Personal Injury Claims
To start off, a personal injury claim is the initial process of working out a settlement amount for the injuries you sustained in an accident. This discussion primarily happens between you, the party who is at fault, and that individual’s insurance company. As such, brushing up on the basics of a claim will be a vital thing to do before you start filing. Some of these include how long you should wait to file, how much it costs to get the ball rolling, and whether you should hire a lawyer to help you.

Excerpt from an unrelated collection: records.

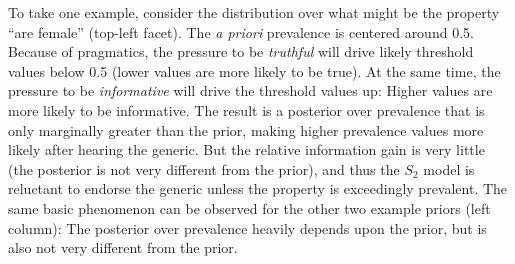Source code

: \documentclass[12pt,letterpaper]{article}
\begin{document}
To take one example, consider the distribution over what might be the property ``are female'' (top-left facet).
The \emph{a priori} prevalence is centered around 0.5.
Because of pragmatics, the pressure to be \emph{truthful} will drive likely threshold values below 0.5 (lower values are more likely to be true). 
At the same time, the pressure to be \emph{informative} will drive the threshold values up: Higher values are more likely to be informative. 
The result is a posterior over prevalence that is only marginally greater than the prior, making higher prevalence values more likely after hearing the generic. 
But the relative information gain is very little (the posterior is not very different from the prior), and thus the $S_2$ model is reluctant to endorse the generic unless the property is exceedingly prevalent. 
The same basic phenomenon can be observed for the other two example priors (left column): The posterior over prevalence heavily depends upon the prior, but is also not very different from the prior. %

%
\end{document}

It’s also important to note that claims don’t often involve the court system because they deal with civil agreements rather than crimes. However, should you be unable to reach a fair settlement, you can escalate your claim and pursue an official lawsuit against the insurance company.
Personal Injury Lawsuits
Personal injury lawsuits, on the other hand, are what occur after the claim has failed—which is the primary difference between it and a personal injury claim. So, if you and the insurance company can’t come to a fair agreement for what you’re owed, you can file a lawsuit to take them to court. This process allows you to more strongly fight for your compensation by putting the decision in the hands of a jury. After presenting all evidence involved in the case, this group of individuals will then have the ability to decide how much you should be awarded.
Lawsuits can be effective when an insurance company tries to minimize their client’s fault in a case. However, they also tend to take the longest due to the various moving parts that make up a trial.